BEGIN
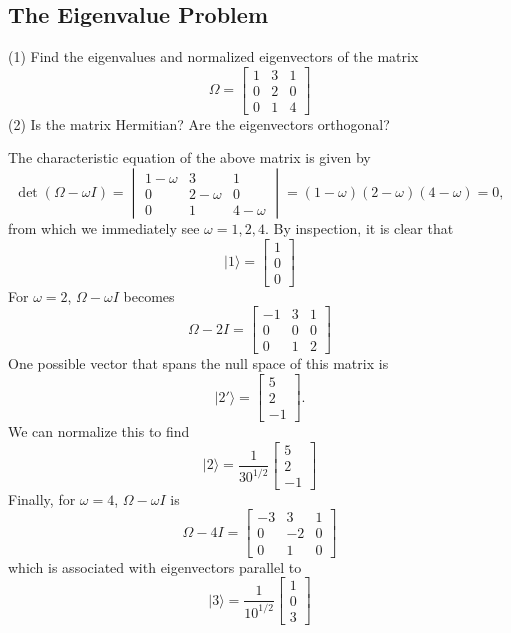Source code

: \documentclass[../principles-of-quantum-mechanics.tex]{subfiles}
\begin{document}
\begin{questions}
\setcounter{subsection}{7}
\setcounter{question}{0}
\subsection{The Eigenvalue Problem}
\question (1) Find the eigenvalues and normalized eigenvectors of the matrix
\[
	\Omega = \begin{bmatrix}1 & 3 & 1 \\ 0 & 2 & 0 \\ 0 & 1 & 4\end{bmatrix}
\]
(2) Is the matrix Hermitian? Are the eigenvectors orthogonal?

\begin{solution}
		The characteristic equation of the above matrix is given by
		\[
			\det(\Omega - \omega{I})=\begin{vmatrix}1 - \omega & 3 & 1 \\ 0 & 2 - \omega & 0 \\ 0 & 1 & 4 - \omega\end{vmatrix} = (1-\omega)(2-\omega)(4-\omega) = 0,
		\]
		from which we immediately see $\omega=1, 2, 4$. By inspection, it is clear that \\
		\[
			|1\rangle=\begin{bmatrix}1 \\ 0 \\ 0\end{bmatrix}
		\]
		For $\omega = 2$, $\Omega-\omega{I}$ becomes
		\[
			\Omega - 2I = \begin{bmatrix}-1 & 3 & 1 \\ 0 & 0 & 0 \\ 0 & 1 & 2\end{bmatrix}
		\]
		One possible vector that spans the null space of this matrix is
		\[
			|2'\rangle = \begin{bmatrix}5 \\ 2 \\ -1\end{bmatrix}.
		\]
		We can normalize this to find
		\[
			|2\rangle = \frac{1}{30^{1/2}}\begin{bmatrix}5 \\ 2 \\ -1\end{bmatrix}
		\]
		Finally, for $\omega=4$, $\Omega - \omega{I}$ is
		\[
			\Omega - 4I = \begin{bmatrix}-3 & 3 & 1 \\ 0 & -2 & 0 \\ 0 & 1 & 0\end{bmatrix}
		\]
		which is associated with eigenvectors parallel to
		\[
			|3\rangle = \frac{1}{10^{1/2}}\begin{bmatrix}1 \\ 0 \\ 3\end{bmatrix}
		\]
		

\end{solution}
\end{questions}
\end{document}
END
BEGIN
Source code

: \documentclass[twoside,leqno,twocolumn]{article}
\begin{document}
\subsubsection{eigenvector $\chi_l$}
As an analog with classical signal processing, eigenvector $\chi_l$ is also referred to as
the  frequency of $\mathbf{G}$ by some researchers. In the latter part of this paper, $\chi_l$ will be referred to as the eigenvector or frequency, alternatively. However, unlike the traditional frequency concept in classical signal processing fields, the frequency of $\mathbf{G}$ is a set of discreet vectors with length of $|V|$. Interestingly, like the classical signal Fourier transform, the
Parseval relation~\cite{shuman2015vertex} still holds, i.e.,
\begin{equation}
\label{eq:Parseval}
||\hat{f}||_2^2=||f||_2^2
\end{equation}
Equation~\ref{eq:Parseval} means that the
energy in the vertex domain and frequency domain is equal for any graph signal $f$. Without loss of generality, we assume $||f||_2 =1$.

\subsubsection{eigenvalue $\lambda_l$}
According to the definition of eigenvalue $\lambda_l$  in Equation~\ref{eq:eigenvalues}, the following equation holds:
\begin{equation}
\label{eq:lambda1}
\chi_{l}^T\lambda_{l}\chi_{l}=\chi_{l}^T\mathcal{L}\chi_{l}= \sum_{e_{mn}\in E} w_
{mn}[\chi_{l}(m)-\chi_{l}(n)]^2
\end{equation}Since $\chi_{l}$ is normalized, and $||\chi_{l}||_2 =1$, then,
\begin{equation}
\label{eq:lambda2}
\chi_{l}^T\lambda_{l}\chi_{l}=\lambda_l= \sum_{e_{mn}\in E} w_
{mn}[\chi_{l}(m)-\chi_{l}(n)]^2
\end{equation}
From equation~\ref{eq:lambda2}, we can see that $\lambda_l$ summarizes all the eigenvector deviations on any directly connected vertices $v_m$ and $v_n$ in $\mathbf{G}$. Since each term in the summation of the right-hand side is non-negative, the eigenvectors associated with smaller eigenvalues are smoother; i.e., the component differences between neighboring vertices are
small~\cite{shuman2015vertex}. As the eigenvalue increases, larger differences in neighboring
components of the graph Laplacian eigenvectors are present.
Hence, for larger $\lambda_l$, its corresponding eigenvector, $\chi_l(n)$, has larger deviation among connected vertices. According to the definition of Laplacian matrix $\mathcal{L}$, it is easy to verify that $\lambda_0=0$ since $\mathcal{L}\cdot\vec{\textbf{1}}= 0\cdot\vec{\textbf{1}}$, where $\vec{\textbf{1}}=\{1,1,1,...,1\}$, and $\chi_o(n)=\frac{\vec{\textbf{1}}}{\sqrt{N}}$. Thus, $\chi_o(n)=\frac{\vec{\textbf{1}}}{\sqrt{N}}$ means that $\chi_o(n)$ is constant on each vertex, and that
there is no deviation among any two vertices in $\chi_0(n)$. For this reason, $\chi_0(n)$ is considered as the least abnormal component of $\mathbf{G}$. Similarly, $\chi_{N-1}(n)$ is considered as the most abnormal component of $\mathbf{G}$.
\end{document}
END
BEGIN
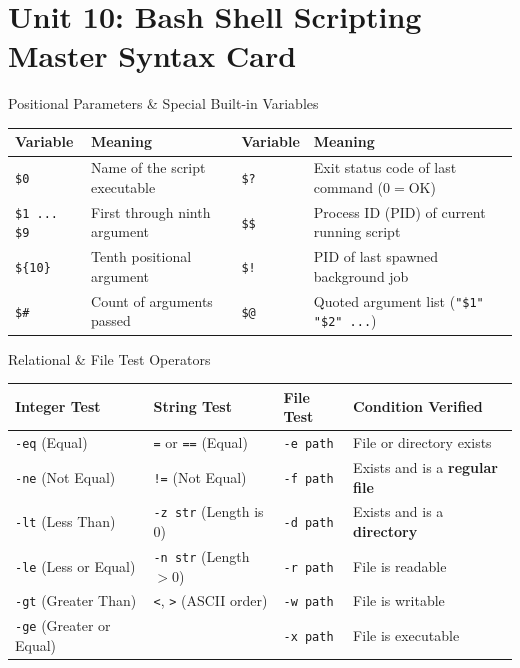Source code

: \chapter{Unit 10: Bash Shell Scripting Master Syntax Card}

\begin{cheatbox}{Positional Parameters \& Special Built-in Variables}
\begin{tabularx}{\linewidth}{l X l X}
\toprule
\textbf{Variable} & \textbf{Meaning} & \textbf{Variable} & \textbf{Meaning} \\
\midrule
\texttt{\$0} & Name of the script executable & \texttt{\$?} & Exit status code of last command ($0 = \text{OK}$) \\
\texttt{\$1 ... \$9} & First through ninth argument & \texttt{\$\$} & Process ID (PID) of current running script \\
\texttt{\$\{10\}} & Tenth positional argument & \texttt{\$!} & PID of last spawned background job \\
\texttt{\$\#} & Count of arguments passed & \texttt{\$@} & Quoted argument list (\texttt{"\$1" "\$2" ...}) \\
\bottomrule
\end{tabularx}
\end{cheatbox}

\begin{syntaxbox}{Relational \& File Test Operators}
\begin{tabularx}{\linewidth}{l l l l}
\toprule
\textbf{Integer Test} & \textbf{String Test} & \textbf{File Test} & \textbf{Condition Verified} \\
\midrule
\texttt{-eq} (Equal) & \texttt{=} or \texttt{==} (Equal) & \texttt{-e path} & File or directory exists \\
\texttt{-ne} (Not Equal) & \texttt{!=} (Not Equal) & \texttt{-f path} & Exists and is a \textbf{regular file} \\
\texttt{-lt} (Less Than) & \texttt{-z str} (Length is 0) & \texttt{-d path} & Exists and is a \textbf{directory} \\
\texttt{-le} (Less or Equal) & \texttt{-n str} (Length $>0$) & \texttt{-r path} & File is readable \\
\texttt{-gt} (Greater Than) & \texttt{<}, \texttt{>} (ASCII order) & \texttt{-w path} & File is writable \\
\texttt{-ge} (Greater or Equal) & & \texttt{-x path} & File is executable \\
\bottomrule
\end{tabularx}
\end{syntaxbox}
END
The problem:
Across the data above, how many lines contain "According"? Reply with a bare number.

Written reply:
2